When author Albert Camus died in a car accident in 1960, no one suspected foul play. But recently the Italian newspaper Corriere della Sera has suggested that Soviet agents murdered Camus in retaliation for criticism aimed at the Soviet regime. Camus denounced the decision to use troops to crush the 1956 Hungarian uprising, and also publicly supported fellow Nobel laureate Boris Pasternak, whose novel Doctor Zhivago was banned by Stalin. (Guardian)

The city of Baltimore cut off funding to the Poe House and Museum last year. The modest museum, housed in a small brick home where Edgar Allan Poe and his family lived from 1833 to 1835, has been operating on reserve funds, which are expected to run out by next summer.

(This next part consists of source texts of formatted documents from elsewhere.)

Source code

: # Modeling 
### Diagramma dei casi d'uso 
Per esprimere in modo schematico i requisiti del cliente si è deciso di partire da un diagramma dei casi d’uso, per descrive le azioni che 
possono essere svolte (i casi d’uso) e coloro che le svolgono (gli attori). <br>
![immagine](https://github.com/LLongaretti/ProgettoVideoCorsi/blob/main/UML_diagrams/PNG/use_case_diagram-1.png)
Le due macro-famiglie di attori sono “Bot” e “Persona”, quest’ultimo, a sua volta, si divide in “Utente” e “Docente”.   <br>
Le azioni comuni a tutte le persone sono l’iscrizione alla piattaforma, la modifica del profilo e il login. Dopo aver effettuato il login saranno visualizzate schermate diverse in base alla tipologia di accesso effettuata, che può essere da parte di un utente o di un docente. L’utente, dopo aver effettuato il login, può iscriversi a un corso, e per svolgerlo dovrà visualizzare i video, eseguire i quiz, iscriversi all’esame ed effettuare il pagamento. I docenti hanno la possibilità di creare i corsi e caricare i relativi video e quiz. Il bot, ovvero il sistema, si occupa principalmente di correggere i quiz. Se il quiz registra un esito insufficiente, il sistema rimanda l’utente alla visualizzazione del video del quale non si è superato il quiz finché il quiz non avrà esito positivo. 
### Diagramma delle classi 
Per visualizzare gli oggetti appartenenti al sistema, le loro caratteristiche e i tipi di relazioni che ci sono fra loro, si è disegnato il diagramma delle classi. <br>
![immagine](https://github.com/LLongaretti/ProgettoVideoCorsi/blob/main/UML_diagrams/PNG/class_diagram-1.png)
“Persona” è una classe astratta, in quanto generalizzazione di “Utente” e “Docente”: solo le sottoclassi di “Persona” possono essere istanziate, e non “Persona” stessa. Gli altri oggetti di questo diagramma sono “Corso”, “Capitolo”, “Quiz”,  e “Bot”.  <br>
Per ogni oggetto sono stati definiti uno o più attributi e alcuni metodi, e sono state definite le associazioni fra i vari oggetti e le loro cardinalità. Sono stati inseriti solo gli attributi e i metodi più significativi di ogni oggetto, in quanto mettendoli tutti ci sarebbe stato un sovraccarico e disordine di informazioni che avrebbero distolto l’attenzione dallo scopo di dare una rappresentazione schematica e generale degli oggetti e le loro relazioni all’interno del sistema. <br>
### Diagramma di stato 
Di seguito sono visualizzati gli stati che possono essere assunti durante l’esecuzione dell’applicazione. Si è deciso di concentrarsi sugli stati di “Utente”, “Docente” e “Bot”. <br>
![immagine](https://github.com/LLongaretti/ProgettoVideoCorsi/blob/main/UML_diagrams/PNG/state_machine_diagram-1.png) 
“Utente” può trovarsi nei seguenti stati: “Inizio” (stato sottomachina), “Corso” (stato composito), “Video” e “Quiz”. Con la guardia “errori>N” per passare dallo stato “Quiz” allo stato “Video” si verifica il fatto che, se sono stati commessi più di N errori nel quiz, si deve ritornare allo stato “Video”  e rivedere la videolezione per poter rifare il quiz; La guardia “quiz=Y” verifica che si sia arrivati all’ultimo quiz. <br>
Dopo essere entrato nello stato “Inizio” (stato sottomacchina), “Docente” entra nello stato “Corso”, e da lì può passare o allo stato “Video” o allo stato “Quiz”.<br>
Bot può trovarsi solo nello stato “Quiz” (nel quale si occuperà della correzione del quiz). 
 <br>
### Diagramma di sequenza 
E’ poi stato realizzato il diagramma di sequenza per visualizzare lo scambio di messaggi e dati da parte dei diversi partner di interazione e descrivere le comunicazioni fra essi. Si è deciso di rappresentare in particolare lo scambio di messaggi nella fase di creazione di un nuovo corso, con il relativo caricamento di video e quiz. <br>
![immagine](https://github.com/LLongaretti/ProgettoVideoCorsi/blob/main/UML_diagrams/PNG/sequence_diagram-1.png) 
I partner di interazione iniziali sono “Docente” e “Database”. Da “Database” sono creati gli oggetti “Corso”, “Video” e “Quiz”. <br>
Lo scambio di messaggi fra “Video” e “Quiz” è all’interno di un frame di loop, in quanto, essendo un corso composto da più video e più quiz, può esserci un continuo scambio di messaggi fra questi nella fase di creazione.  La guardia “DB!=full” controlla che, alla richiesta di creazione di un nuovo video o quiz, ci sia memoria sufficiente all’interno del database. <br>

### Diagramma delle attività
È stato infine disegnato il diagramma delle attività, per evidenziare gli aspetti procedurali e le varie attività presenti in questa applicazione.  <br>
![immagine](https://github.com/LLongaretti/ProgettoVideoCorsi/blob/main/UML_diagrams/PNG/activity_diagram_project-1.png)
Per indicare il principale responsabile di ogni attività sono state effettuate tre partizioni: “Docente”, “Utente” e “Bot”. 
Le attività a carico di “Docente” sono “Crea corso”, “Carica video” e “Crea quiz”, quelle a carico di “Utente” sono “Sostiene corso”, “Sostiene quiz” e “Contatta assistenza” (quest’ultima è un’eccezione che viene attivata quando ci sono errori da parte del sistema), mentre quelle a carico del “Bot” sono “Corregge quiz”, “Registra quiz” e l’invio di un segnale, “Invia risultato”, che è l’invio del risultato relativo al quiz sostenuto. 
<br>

The house, built in 1830, was saved from demolition in the 1930s and opened as a museum in 1949. (New York Times)

In response to the removal of Slaughterhouse-Five from the English curriculum by a school board in Republic, Missouri, the Indiana-based Kurt Vonnegut Memorial Library will provide free copies of the banned novel to any student at Republic High School.

During his lifetime the poet James Merrill quietly supported many struggling artists with cash loans and advances. After his death, the Stonington, Connecticut, home where Merrill composed The Changing Light at Sandover was opened as an endowed residency, inviting writers to live and work inside the home. Recently nine former fellows gathered for a reunion; one former resident described the experience, as "living inside a poem." (Day)

Brewster Kahle, the creator of the Internet Archive—which takes and stores snapshots of the entire Internet—has an ambitious new project. Kahle intends to store and digitize a print copy of every book ever published. So far he's gathered about half a million books. (Los Angeles Times)

Eager Harry Potter fans are being duped by scammers pretending to sell early access to the Pottermore e-book website, which is expected to open in October. (ZDNET)

The Los Angeles Review of Books discusses its role in light of recent layoffs at the Los Angeles Times and the state of contemporary book reviewing, and also delves into new novels, including Vanessa Veselka’s Zazan.

The August 8 issue of the New Yorker contains an illuminating essay on Lucretius’ “On the Nature of Things,” a two thousand-year-old epic poem that helped spark the Age of Enlightenment, and in turn modern civilization. The essay can be found on the newsstand, but you can listen to the author speak about the importance of the Lucretius poem on the New Yorker podcast.